Galaxies tend to lie in clusters: the Milky Way and its neighbor Andromeda, for example are only the two most massive members of a cluster of about 40 galaxies that make up the "local group" of galaxies, all of which are bound together by their gravitational attraction. Galaxies that are close together and bound by gravity are very likely to have experienced collisions -- or even mergers -- during their history. Numerical simulations suggest that smaller galaxies often get absorbed into larger ones over time, but these models are still being perfected.

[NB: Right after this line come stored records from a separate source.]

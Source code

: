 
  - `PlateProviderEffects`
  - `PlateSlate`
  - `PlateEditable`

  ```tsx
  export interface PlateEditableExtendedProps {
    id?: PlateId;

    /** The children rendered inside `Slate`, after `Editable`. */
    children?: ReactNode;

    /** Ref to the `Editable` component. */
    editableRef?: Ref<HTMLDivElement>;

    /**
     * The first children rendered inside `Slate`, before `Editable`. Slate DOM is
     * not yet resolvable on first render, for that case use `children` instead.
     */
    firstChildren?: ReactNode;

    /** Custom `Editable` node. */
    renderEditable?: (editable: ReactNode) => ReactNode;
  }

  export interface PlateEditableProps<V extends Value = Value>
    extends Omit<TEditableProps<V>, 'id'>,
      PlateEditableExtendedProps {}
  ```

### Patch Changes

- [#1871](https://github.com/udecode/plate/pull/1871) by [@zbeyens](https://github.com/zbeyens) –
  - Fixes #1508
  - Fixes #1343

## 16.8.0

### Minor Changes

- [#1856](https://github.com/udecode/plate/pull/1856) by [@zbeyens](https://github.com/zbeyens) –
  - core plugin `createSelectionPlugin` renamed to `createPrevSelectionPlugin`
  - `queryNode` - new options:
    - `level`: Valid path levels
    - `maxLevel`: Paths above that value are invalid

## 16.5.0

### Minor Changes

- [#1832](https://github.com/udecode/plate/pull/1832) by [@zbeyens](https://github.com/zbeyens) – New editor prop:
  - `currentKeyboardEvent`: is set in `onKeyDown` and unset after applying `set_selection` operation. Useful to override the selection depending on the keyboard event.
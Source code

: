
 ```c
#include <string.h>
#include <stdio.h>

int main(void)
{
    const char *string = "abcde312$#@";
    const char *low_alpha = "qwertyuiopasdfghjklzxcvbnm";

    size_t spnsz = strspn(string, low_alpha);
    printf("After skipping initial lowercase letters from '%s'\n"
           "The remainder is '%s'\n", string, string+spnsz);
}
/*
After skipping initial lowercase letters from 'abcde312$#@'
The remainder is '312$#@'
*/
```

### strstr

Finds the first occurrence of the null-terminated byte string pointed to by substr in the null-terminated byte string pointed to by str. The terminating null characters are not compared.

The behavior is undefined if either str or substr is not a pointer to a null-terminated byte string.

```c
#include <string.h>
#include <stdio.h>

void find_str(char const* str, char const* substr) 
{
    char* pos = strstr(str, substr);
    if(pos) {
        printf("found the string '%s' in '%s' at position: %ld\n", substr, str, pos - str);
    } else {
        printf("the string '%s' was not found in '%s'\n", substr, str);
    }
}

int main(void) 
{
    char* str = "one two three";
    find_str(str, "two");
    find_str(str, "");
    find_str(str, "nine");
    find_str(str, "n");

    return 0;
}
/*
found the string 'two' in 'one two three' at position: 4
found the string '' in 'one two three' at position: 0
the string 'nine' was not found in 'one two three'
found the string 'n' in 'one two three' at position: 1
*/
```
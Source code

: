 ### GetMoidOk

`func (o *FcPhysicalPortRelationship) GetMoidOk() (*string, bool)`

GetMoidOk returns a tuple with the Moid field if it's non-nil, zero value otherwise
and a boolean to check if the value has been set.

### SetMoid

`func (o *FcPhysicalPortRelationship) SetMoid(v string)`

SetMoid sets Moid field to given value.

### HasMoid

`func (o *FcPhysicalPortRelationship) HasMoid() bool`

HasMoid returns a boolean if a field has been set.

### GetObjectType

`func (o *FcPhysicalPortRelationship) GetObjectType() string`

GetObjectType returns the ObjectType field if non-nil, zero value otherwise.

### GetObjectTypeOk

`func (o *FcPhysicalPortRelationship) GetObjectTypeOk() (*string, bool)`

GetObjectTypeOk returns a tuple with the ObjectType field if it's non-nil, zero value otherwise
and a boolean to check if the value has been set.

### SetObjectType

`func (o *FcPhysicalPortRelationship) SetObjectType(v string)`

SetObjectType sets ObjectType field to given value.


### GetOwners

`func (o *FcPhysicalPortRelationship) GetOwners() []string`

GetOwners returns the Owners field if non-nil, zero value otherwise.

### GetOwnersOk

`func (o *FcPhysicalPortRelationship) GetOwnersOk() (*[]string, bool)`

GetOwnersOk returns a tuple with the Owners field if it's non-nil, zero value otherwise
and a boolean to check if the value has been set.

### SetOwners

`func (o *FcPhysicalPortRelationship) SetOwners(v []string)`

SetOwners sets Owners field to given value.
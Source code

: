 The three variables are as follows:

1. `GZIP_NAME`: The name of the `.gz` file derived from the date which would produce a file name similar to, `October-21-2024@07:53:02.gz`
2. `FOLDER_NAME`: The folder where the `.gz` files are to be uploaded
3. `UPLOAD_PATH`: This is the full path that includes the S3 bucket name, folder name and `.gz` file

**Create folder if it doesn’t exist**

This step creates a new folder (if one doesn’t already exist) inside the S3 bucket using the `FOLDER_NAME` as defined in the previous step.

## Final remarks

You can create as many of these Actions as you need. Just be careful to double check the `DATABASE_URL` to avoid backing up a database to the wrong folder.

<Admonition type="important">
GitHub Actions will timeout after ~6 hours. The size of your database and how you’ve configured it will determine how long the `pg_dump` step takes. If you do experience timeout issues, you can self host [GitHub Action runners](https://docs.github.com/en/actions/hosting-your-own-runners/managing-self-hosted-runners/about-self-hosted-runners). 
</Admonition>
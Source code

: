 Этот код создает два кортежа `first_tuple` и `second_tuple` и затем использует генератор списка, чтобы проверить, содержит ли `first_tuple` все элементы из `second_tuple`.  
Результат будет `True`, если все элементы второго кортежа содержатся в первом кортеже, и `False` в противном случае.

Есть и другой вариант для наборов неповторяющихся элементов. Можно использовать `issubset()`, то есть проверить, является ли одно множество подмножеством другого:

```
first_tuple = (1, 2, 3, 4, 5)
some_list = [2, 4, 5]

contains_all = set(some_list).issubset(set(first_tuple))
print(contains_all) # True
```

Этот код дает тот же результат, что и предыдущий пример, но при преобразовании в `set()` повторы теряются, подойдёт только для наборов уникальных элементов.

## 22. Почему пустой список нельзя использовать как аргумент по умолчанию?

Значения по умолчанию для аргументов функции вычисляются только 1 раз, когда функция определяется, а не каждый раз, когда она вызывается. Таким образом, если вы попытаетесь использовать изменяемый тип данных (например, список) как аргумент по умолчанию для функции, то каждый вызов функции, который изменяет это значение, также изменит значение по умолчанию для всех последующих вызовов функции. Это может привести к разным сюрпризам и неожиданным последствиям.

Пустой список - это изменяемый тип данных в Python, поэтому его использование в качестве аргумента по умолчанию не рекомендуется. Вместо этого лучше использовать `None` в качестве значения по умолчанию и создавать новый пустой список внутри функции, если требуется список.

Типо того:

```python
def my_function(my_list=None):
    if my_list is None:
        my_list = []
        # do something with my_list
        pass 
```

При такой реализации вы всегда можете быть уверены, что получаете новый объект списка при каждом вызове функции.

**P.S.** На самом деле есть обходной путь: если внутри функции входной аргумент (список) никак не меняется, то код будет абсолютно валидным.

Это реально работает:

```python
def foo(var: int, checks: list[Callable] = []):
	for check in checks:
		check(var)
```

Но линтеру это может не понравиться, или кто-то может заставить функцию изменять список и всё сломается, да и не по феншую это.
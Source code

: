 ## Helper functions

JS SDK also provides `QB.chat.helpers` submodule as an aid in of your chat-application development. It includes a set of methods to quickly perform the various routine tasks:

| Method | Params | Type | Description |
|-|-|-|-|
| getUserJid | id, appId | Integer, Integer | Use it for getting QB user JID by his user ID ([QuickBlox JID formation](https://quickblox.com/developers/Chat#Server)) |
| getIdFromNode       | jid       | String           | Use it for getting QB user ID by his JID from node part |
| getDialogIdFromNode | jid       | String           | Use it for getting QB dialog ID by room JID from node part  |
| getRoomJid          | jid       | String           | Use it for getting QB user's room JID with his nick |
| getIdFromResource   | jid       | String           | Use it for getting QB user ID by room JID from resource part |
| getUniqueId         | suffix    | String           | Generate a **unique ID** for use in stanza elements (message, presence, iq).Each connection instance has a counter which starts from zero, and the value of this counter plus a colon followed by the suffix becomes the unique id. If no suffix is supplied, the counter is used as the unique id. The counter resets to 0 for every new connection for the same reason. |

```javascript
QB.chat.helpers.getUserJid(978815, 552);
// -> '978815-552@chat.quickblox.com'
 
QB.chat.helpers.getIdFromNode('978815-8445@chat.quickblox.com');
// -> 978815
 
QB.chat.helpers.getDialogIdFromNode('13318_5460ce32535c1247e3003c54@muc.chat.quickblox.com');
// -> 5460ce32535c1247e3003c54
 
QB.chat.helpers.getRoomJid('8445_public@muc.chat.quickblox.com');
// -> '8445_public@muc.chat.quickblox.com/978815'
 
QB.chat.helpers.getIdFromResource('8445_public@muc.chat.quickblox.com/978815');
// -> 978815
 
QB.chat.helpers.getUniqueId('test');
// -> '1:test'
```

SAO astronomers Kenneth Rines and Alexey Vikhlinin, together with a colleague, have discovered what may be the largest major galaxy merger ever seen, one that appears to have nearly completely disrupted one of its members. The cluster itself is a known emitter of X-rays located in the not-too-distance universe -- its light has been traveling towards us for about 4 billion years. While examining infrared images of the region taken with the Infrared Array Camera (IRAC - the IRAC team is led by SAO astronomer Giovanni Fazio) on the Spitzer Space Telescope, the astronomers discovered an unusual plume of stars stretching outward over nearly a third of a million light-years. Analysis of the starlight indicates that the stars are old -- not young like the stars that commonly form when galaxies collide. The total amount of diffuse light being emitted in this process equals that of one hundred billion Suns, making this event the most massive merger ever identified.